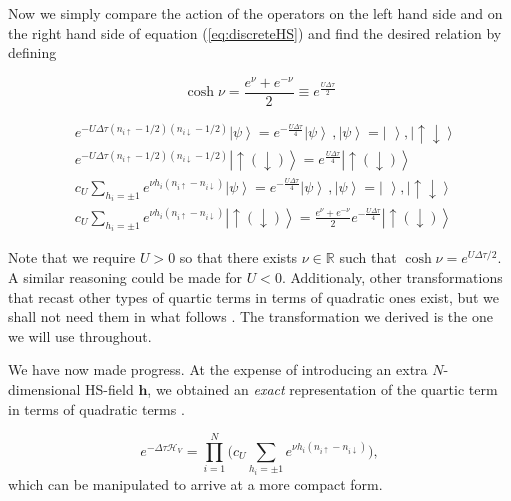 Now we simply compare the action of the operators on the left hand side and on the right hand side of equation (\ref{eq:discreteHS}) and find the desired relation by defining

\begin{equation}
\cosh \nu =  \frac{e^\nu + e^{-\nu} }{2} \equiv e^{\frac{U\Delta \tau}{2}}
\end{equation}

\begin{equation}
\begin{split}
&e^{-U \Delta\tau (n_{i\uparrow} - 1/2 ) (n_{i\downarrow} - 1/2 )} \left| \psi \right\rangle = e^{-\frac{U\Delta \tau}{4}} \left| \psi \right\rangle \, , \left| \psi \right\rangle = \left| \, \, \right\rangle, \left| \uparrow \downarrow \right\rangle \\
&e^{-U \Delta\tau (n_{i\uparrow} - 1/2 ) (n_{i\downarrow} - 1/2 )} \left| \uparrow (\downarrow) \right\rangle = e^{\frac{U\Delta \tau}{4}} \left| \uparrow (\downarrow) \right\rangle \\
&c_U \sum_{h_i = \pm 1} e^{\nu h_i (n_{i\uparrow} - n_{i\downarrow} )} \left| \psi \right\rangle = e^{-\frac{U\Delta \tau}{4}} \left| \psi \right\rangle \, , \left| \psi \right\rangle = \left| \, \, \right\rangle, \left| \uparrow \downarrow \right\rangle \\
&c_U \sum_{h_i = \pm 1} e^{\nu h_i (n_{i\uparrow} - n_{i\downarrow} )} \left| \uparrow (\downarrow) \right\rangle= \frac{e^\nu + e^{-\nu}}{2} e^{-\frac{U\Delta \tau}{4}}  \left| \uparrow (\downarrow) \right\rangle
\end{split}
\end{equation}

Note that we require $U > 0$ so that there exists $\nu \in \mathbb{R}$ such that $\cosh \nu = e^{U\Delta \tau / 2}$. A similar reasoning could be made for $U < 0$. Additionaly, other transformations that recast other types of quartic terms in terms of quadratic ones exist, but we shall not need them in what follows \cite{Hirsch1983}. The transformation we derived is the one we will use throughout.

We have now made progress. At the expense of introducing an extra $N$-dimensional HS-field $\bm h$, we obtained an \emph{exact} representation of the quartic term in terms of quadratic terms \cite{Bai2006}.

\begin{equation} 
 e^{-\Delta\tau \mathcal{H}_V} = \prod_{i=1}^N \bigg( c_U \sum_{h_i = \pm 1} e^{\nu h_i ( n_{i\uparrow} - n_{i\downarrow} )} \bigg),
\end{equation} 
which can be manipulated to arrive at a more compact form.

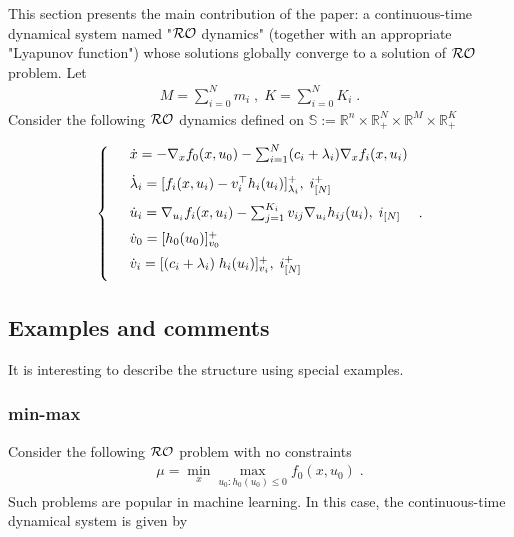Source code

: \documentclass[journal,twoside,web]{ieeecolor}
\begin{document}
This section presents the main contribution of the paper: a continuous-time dynamical system named "${\cal RO}$ dynamics" (together with an appropriate "Lyapunov function") whose solutions globally converge to a solution of ${\cal RO}$ problem. Let
\begin{align*}
M=\sum_{i=0}^{N}m_i\;,\; K=\sum_{i=0}^{N}K_i\;.
\end{align*}
Consider the following ${\cal RO}$ dynamics defined on $\mathbb{S}:= \mathbb{R}^n \times \mathbb{R}^N_{+} \times \mathbb{R}^M \times \mathbb{R}^K_+$\;

\begin{align} \label{pd_dynamics}
\left\{
\begin{array}{cl}
\vspace{3mm}
&\dot x=-\nabla_x f_0(x,u_0)-  \sum_{i=1}^N(c_i+\lambda_i) \nabla_x f_i(x,u_i)\\
\vspace{2mm}
&\dot \lambda_i=[f_i(x,u_i)-v_i^\top h_i(u_i)]_{\lambda_i}^+,\; i^+_{[N]}\\
\vspace{2mm}
&\dot u_i=\nabla_{u_i}f_i(x,u_i)-  \sum_{j=1}^{K_i} v_{ij} \nabla_{u_i} h_{ij}(u_i),\; i_{[N]}\\
\vspace{2mm}
&\dot{v}_0=[h_0(u_0)]_{v_0}^+\\
\vspace{2mm}
&\dot v_i=[(c_i+\lambda_i) \; h_i(u_i)]_{v_i}^+,\;i^+_{[N]}
\end{array}\right..
\end{align}

\subsection{Examples and comments} \label{examples_and_comments}
It is interesting to describe the structure using special examples.

\subsubsection{min-max} Consider the following ${\cal RO}$ problem with no constraints
\begin{align*}
\mu=\min_x\max_{u_0:h_0(u_0)\leq 0}f_0(x,u_0)\;.
\end{align*}
Such problems are popular in machine learning. In this case, the continuous-time dynamical system is given by 
\end{document}
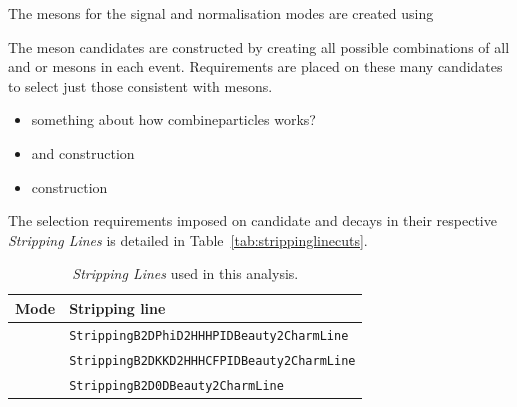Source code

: The \Dsp mesons for the signal and normalisation modes are created using 





The \Bp meson candidates are constructed by creating all possible combinations of all \Dsp and \phiz or \Dzb mesons in each event.
Requirements are placed on these many candidates to select just those consistent with \Bp mesons.


{\color{Red}
\begin{itemize}
\item something about how combineparticles works?
\item \Dsp and \phiz construction 
\item \Bp construction
\end{itemize}
}


The selection requirements imposed on candidate \decay{\Bp}{\Dsp\phiz} and \decay{\Bp}{\Dsp\Kp\Km} decays in their respective \emph{Stripping Lines} is detailed in Table~\ref{tab:strippinglinecuts}. 


\begin{table}[t]
\begin{center}
\begin{tabular}{l l}

\hline
Mode & Stripping line \\ 
\hline
\decay{\Bp}{\Dsp\phiz}        & \texttt{StrippingB2DPhiD2HHHPIDBeauty2CharmLine}    \\
\decay{\Bp}{\Dsp\Kp\Km}       & \texttt{StrippingB2DKKD2HHHCFPIDBeauty2CharmLine}   \\
\decay{\Bp}{\Dsp\Dzb}         & \texttt{StrippingB2D0DBeauty2CharmLine}             \\
\hline
\end{tabular}
\end{center}
\caption{\emph{Stripping Lines} used in this analysis.}
\label{tab:strippinglines}
\end{table}





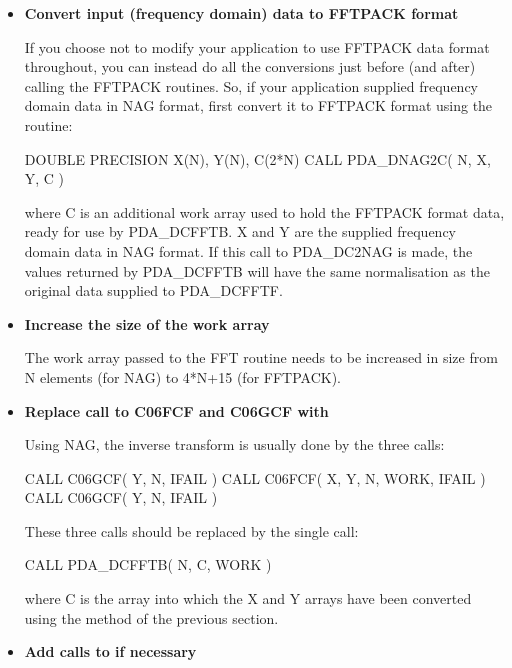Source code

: \documentclass[11pt,twoside,nolof]{starlink}
\begin{document}
\begin{itemize}

\item\textbf{Convert input (frequency domain) data to FFTPACK format}

   If you choose not to modify your application to use FFTPACK data
   format throughout, you can instead do all the conversions just
   before (and after) calling the FFTPACK routines. So, if your
   application supplied frequency domain data in NAG format, first
   convert it to FFTPACK format using the
   routine:

\begin{terminalv}
      DOUBLE PRECISION X(N), Y(N), C(2*N)
      CALL PDA_DNAG2C( N, X, Y, C )
\end{terminalv}

   where C is an additional work array used to hold the FFTPACK format
   data, ready for use by PDA\_DCFFTB. X and Y are the supplied frequency
   domain data in NAG format. If this call to PDA\_DC2NAG is made, the values
   returned by PDA\_DCFFTB will have the same normalisation as the original
   data supplied to PDA\_DCFFTF.

\item\textbf{Increase the size of the work array}

   The work array passed to the FFT routine needs to be increased in
   size from N elements (for NAG) to 4*N+15 (for FFTPACK).

\item\textbf{Replace call to C06FCF and C06GCF with
}

   Using NAG, the inverse transform is usually done by the three calls:

\begin{terminalv}
      CALL C06GCF( Y, N, IFAIL )
      CALL C06FCF( X, Y, N, WORK, IFAIL )
      CALL C06GCF( Y, N, IFAIL )
\end{terminalv}

   These three calls should be replaced by the single call:

\begin{terminalv}
      CALL PDA_DCFFTB( N, C, WORK )
\end{terminalv}

   where C is the array into which the X and Y arrays have been converted
   using the method of the previous section.

\item\textbf{Add calls to
   if necessary}


\end{itemize}
\end{document}
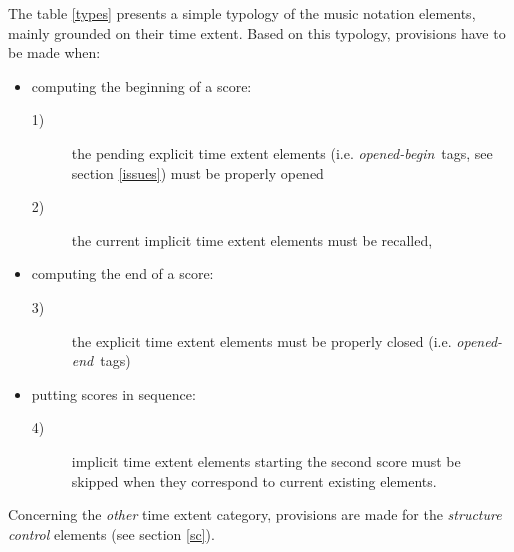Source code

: \documentclass[twoside,10pt,a4paper]{article}
\newcommand{\oend}		{\emph{opened-end}}
\newcommand{\obeg}		{\emph{opened-begin}}
\begin{document}
The table \ref{types} presents a simple typology of the music notation elements, mainly grounded on their time extent.
Based on this typology, provisions have to be made when:
\begin{itemize}
\item computing the beginning of a score:  
\begin{description}
	\item[1)] the pending explicit time extent elements (i.e. \obeg\ tags, see section \ref{issues}) must be properly opened 
	\item[2)] the current implicit time extent elements must be recalled,
\end{description}
\item computing the end of a score: 
\begin{description}
	\item[3)] the explicit time extent elements must be properly closed (i.e. \oend\ tags)
\end{description}
\item putting scores in sequence: 
\begin{description}
	\item[4)] implicit time extent elements starting the second score must be skipped when they correspond to current existing elements.
\end{description}
\end{itemize}
Concerning the \emph{other} time extent category, provisions are made for the \emph{structure control} elements (see section \ref{sc}).

\end{document}
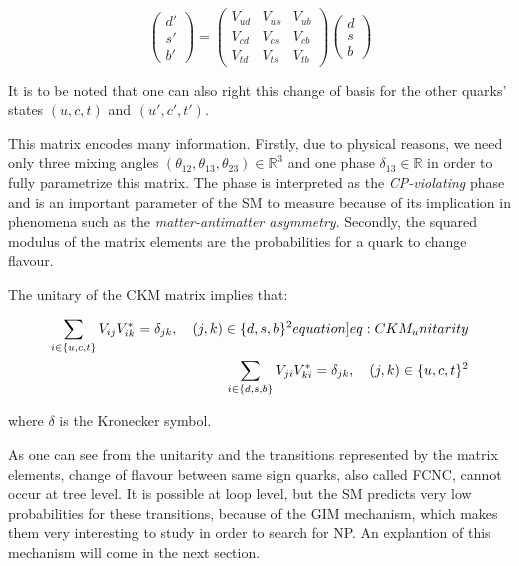 \begin{equation}
    \begin{pmatrix}
        d' \\
        s' \\
        b'
    \end{pmatrix}
    =
    \begin{pmatrix}
        V_{ud} & V_{us} & V_{ub} \\
        V_{cd} & V_{cs} & V_{cb} \\
        V_{td} & V_{ts} & V_{tb}
    \end{pmatrix}
    \begin{pmatrix}
        d \\
        s \\
        b
    \end{pmatrix}
\end{equation}

It is to be noted that one can also right this change of basis for the other quarks' states $(u, c, t)$ and $(u', c', t')$.

This matrix encodes many information.
Firstly, due to physical reasons, we need only three mixing angles $\left(\theta_{12}, \theta_{13}, \theta_{23}\right) \in \mathbb{R}^3$ and one phase $\delta_{13} \in \mathbb{R}$ in order to fully parametrize this matrix.
The phase is interpreted as the \textit{CP-violating} phase and is an important parameter of the \gls{SM} to measure because of its implication in phenomena such as the \textit{matter-antimatter asymmetry}.
Secondly, the squared modulus of the matrix elements are the probabilities for a quark to change flavour.

The unitary of the \gls{CKM} matrix implies that:

\begin{align}
    \sum_{i \in \{u, c, t\}} V_{ij}V_{ik}^* =  \delta_{jk}, \quad \left(j, k\right) \in \{d, s, b\}^2 \label[equation]{eq:CKM_unitarity} \\ 
    \sum_{i \in \{d, s, b\}} V_{ji}V_{ki}^* = \delta_{jk}, \quad \left(j, k\right) \in \{u, c, t\}^2
\end{align}

where $\delta$ is the Kronecker symbol.

As one can see from the unitarity and the transitions represented by the matrix elements, change of flavour between same sign quarks, also called \gls{FCNC}, cannot occur at tree level.
It is possible at loop level, but the \gls{SM} predicts very low probabilities for these transitions, because of the \gls{GIM} mechanism, which makes them very interesting to study in order to search for \gls{NP}.
An explantion of this mechanism will come in the next section.

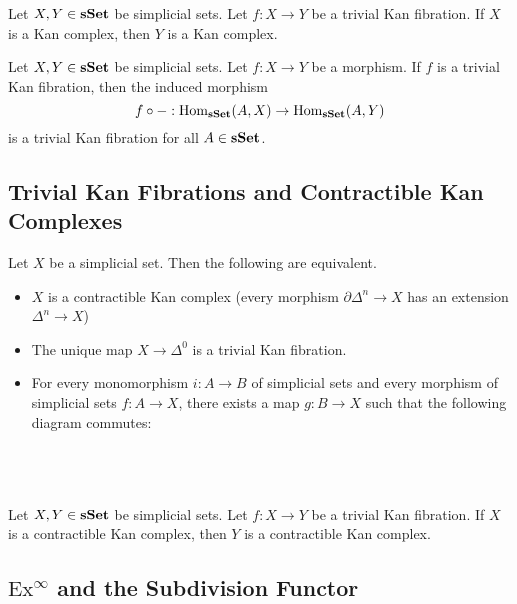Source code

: \documentclass[a4paper]{article}
\begin{document}
\begin{prp}{}{} Let $X,Y\in\bold{sSet}$ be simplicial sets. Let $f:X\to Y$ be a trivial Kan fibration. If $X$ is a Kan complex, then $Y$ is a Kan complex. 
\end{prp}

\begin{prp}{}{} Let $X,Y\in\bold{sSet}$ be simplicial sets. Let $f:X\to Y$ be a morphism. If $f$ is a trivial Kan fibration, then the induced morphism $$f\circ -:\operatorname{Hom}_\bold{sSet}(A,X)\to\operatorname{Hom}_\bold{sSet}(A,Y)$$ is a trivial Kan fibration for all $A\in\bold{sSet}$. 
\end{prp}

\subsection{Trivial Kan Fibrations and Contractible Kan Complexes}
\begin{prp}{}{} Let $X$ be a simplicial set. Then the following are equivalent. 
\begin{itemize}
\item $X$ is a contractible Kan complex (every morphism $\partial\Delta^n\to X$ has an extension $\Delta^n\to X$)
\item The unique map $X\to\Delta^0$ is a trivial Kan fibration. 
\item For every monomorphism $i:A\to B$ of simplicial sets and every morphism of simplicial sets $f:A\to X$, there exists a map $g:B\to X$ such that the following diagram commutes: \\~\\
\\~\\
\end{itemize}
\end{prp}

\begin{prp}{}{} Let $X,Y\in\bold{sSet}$ be simplicial sets. Let $f:X\to Y$ be a trivial Kan fibration. If $X$ is a contractible Kan complex, then $Y$ is a contractible Kan complex. 
\end{prp}

\subsection{$\text{Ex}^\infty$ and the Subdivision Functor}
\end{document}
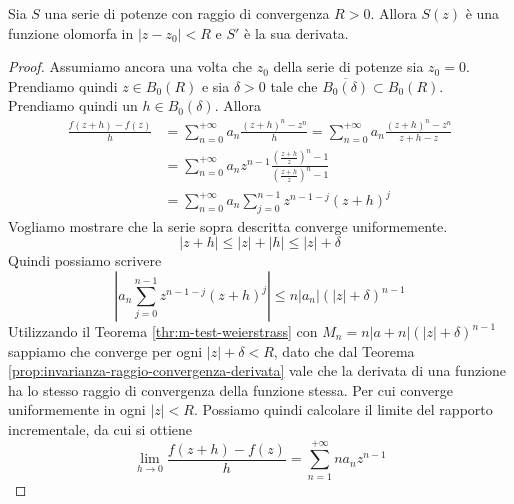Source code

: \begin{theorem}
	\label{thr:teorema-di-abel}
	Sia $S$ una serie di potenze con raggio di convergenza $R > 0$. Allora $S(z)$ è una funzione olomorfa in $|z-z_0| < R$ e $S'$ è la sua derivata.
\end{theorem}
\begin{proof}
	Assumiamo ancora una volta che $z_0$ della serie di potenze sia $z_0 = 0$. Prendiamo quindi $z \in B_0(R)$ e sia $\delta > 0$ tale che $\overline{B_0(\delta)} \subset B_0(R)$. Prendiamo quindi un $h \in B_0(\delta)$. Allora
	\begin{equation*}
	\begin{aligned}
		\frac{f(z+h) - f(z)}{h} & = \sum^{+\infty}_{n=0} a_n \frac{(z+h)^n - z^n}{h} = \sum^{+\infty}_{n=0} a_n \frac{(z+h)^n-z^n}{z+h-z} \\
								& = \sum^{+\infty}_{n=0} a_n z^{n-1} \frac{\left(\frac{z+h}{z}\right)^n - 1}{\left(\frac{z+h}{z}\right)^n - 1} \\
								& = \sum^{+\infty}_{n=0} a_n \sum^{n-1}_{j=0} z^{n-1-j}(z+h)^j 
	\end{aligned}
	\end{equation*}
	Vogliamo mostrare che la serie sopra descritta converge uniformemente.
	\begin{equation*}
		|z+h| \le |z| + |h| \le |z| + \delta
	\end{equation*}
	Quindi possiamo scrivere 
	\begin{equation*}
		\left|a_n \sum^{n-1}_{j=0} z^{n-1-j}(z+h)^j \right| \le n|a_n|(|z|+\delta)^{n-1} 
	\end{equation*}
	Utilizzando il Teorema \ref{thr:m-test-weierstrass} con $M_n = n|a+n|(|z|+\delta)^{n-1}$ sappiamo che converge per ogni $|z|+\delta < R$, dato che dal Teorema \ref{prop:invarianza-raggio-convergenza-derivata} vale che la derivata di una funzione ha lo stesso raggio di convergenza della funzione stessa. Per cui converge uniformemente in ogni $|z| < R$. 
	Possiamo quindi calcolare il limite del rapporto incrementale, da cui si ottiene 
	\begin{equation*}
		\lim_{h\to 0} \frac{f(z+h) - f(z)}{h} = \sum^{+\infty}_{n=1} na_nz^{n-1}
	\end{equation*}
\end{proof}

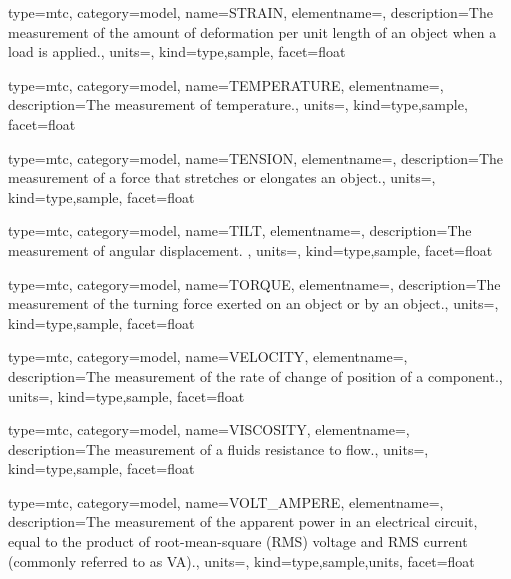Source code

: {
  type=mtc,
  category=model,
  name={STRAIN},
  elementname=,
  description={The measurement of the amount of deformation per unit length of an object when a load is applied.},
  units=,
  kind={type,sample},
  facet={\gls{float}}
}


{
  type=mtc,
  category=model,
  name={TEMPERATURE},
  elementname=,
  description={The measurement of temperature.},
  units=,
  kind={type,sample},
  facet={\gls{float}}
}


{
  type=mtc,
  category=model,
  name={TENSION},
  elementname=,
  description={The measurement of a force that stretches or elongates an object.},
  units=,
  kind={type,sample},
  facet={\gls{float}}
}


{
  type=mtc,
  category=model,
  name={TILT},
  elementname=,
  description={The measurement of angular displacement. },
  units=,
  kind={type,sample},
  facet={\gls{float}}
}


{
  type=mtc,
  category=model,
  name={TORQUE},
  elementname=,
  description={The measurement of the turning force exerted on an object or by an object.},
  units=,
  kind={type,sample},
  facet={\gls{float}}
}


{
  type=mtc,
  category=model,
  name={VELOCITY},
  elementname=,
  description={The measurement of the rate of change of position of a \gls{component}.},
  units=,
  kind={type,sample},
  facet={\gls{float}}
}


{
  type=mtc,
  category=model,
  name={VISCOSITY},
  elementname=,
  description={The measurement of a fluids resistance to flow.},
  units=,
  kind={type,sample},
  facet={\gls{float}}
}


{
  type=mtc,
  category=model,
  name={VOLT\_AMPERE},
  elementname=,
  description={The measurement of the apparent power in an electrical circuit, equal to the product of root-mean-square (RMS) voltage and RMS current (commonly referred to as VA).},
  units=,
  kind={type,sample,units},
  facet={\gls{float}}
}


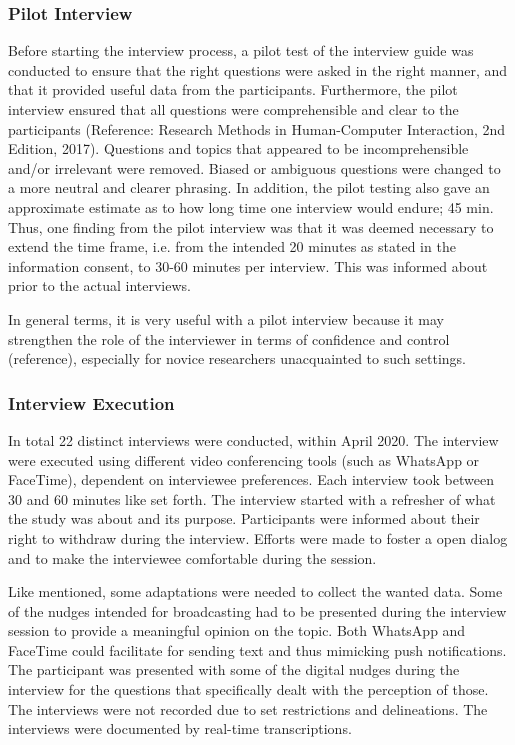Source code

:         \subsubsection{Pilot Interview}
        Before starting the interview process, a pilot test of the interview guide was conducted to ensure that the right questions were asked in the right manner, and that it provided useful data from the participants.  Furthermore, the pilot interview ensured that all questions were comprehensible and clear to  the  participants (Reference:  Research Methods in Human-Computer Interaction, 2nd Edition, 2017).  Questions and topics that appeared to be incomprehensible and/or irrelevant were removed. Biased or ambiguous questions were changed to a more neutral and clearer phrasing. In addition, the pilot testing also gave an approximate estimate as to how long time one interview would endure; 45 min. Thus, one finding from the pilot interview was that it was deemed necessary to extend the time frame, i.e. from the intended 20 minutes as stated in the information consent, to 30-60 minutes per interview. This was informed about prior to the actual interviews.
        
        In general terms, it is very useful with a pilot interview because it may strengthen the role of the interviewer in terms of confidence and control (reference), especially for novice researchers unacquainted to such settings. 
        
        \subsubsection{Interview Execution}
        In total 22 distinct interviews were conducted, within April 2020. The interview were executed using different video conferencing tools (such as WhatsApp or FaceTime), dependent on interviewee preferences. Each interview took between 30 and 60 minutes like set forth. The interview started with a refresher of what the study was about and its purpose. Participants were informed about their right to withdraw during the interview. Efforts were made to foster a open dialog and to make the interviewee comfortable during the session. 
 
        Like mentioned, some adaptations were needed to collect the wanted data. Some of the nudges intended for broadcasting had to be presented during the interview session to provide a meaningful opinion on the topic. Both WhatsApp and FaceTime could facilitate for sending text and thus mimicking push notifications. The participant was presented with some of the digital nudges during the interview for the questions that specifically dealt with the perception of those.
        The interviews were not recorded due to set restrictions and delineations. The interviews were documented by real-time transcriptions.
◆ ◆ ◆ ◆
__Exercise__. Wherever the string "mathbb" appears in a line of the records above, copy that line.

__Problem solution__.
Note that we require $U > 0$ so that there exists $\nu \in \mathbb{R}$ such that $\cosh \nu = e^{U\Delta \tau / 2}$. A similar reasoning could be made for $U < 0$. Additionaly, other transformations that recast other types of quartic terms in terms of quadratic ones exist, but we shall not need them in what follows \cite{Hirsch1983}. The transformation we derived is the one we will use throughout.
Consider the following ${\cal RO}$ dynamics defined on $\mathbb{S}:= \mathbb{R}^n \times \mathbb{R}^N_{+} \times \mathbb{R}^M \times \mathbb{R}^K_+$\;
Firstly, due to physical reasons, we need only three mixing angles $\left(\theta_{12}, \theta_{13}, \theta_{23}\right) \in \mathbb{R}^3$ and one phase $\delta_{13} \in \mathbb{R}$ in order to fully parametrize this matrix.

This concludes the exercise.